=== Begin Enclosure ===
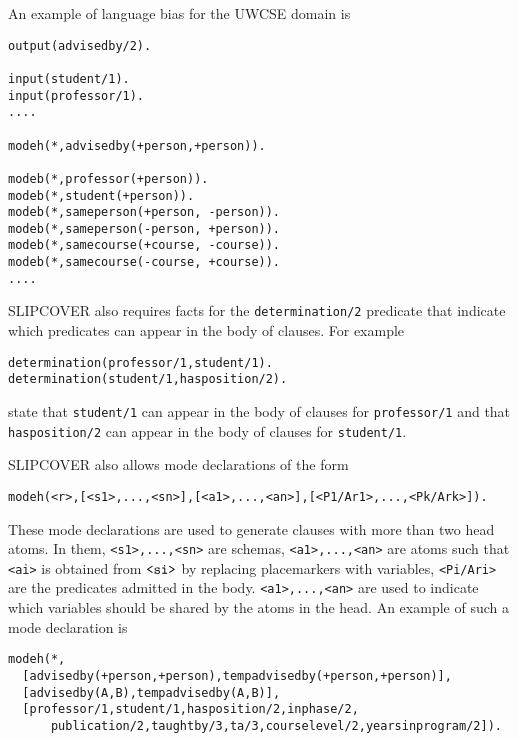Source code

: \documentclass[a4paper,10pt]{article}
\begin{document}
An example of language bias for the UWCSE domain is
\begin{verbatim}
output(advisedby/2).

input(student/1).
input(professor/1).
....

modeh(*,advisedby(+person,+person)). 

modeb(*,professor(+person)).
modeb(*,student(+person)).
modeb(*,sameperson(+person, -person)). 
modeb(*,sameperson(-person, +person)). 
modeb(*,samecourse(+course, -course)). 
modeb(*,samecourse(-course, +course)). 
....
\end{verbatim}
SLIPCOVER also requires facts for the \verb|determination/2| predicate that indicate which predicates can appear in the body of clauses. 
For example
\begin{verbatim}
determination(professor/1,student/1).
determination(student/1,hasposition/2).
\end{verbatim}
state that \verb|student/1| can appear in the body of clauses for \verb|professor/1| and that \verb|hasposition/2| can appear in 
the body of clauses for \verb|student/1|.

SLIPCOVER also allows mode declarations of the form
\begin{verbatim}
modeh(<r>,[<s1>,...,<sn>],[<a1>,...,<an>],[<P1/Ar1>,...,<Pk/Ark>]). 
\end{verbatim}
These mode declarations are used to generate clauses with more than two head atoms. In them, \verb|<s1>,...,<sn>| are schemas,  \verb|<a1>,...,<an>| are atoms such that \verb|<ai>| is obtained from $\verb|<si>|$ by replacing placemarkers with variables, 
\verb|<Pi/Ari>| are the predicates admitted in the body. \verb|<a1>,...,<an>| are used to indicate which variables should be shared by the atoms in the head.
An example of such a mode declaration is
\begin{verbatim}
modeh(*,
  [advisedby(+person,+person),tempadvisedby(+person,+person)],
  [advisedby(A,B),tempadvisedby(A,B)],
  [professor/1,student/1,hasposition/2,inphase/2,
	  publication/2,taughtby/3,ta/3,courselevel/2,yearsinprogram/2]).
\end{verbatim}
\end{document}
=== End Enclosure ===
**Work required:** Starting from the line containing "determination(student/1,hasposition/2).", repeat each line through the end of the entries, exactly.

**Reply:**
determination(student/1,hasposition/2).
\end{verbatim}
state that \verb|student/1| can appear in the body of clauses for \verb|professor/1| and that \verb|hasposition/2| can appear in 
the body of clauses for \verb|student/1|.

SLIPCOVER also allows mode declarations of the form
\begin{verbatim}
modeh(<r>,[<s1>,...,<sn>],[<a1>,...,<an>],[<P1/Ar1>,...,<Pk/Ark>]). 
\end{verbatim}
These mode declarations are used to generate clauses with more than two head atoms. In them, \verb|<s1>,...,<sn>| are schemas,  \verb|<a1>,...,<an>| are atoms such that \verb|<ai>| is obtained from $\verb|<si>|$ by replacing placemarkers with variables, 
\verb|<Pi/Ari>| are the predicates admitted in the body. \verb|<a1>,...,<an>| are used to indicate which variables should be shared by the atoms in the head.
An example of such a mode declaration is
\begin{verbatim}
modeh(*,
  [advisedby(+person,+person),tempadvisedby(+person,+person)],
  [advisedby(A,B),tempadvisedby(A,B)],
  [professor/1,student/1,hasposition/2,inphase/2,
	  publication/2,taughtby/3,ta/3,courselevel/2,yearsinprogram/2]).
\end{verbatim}
\end{document}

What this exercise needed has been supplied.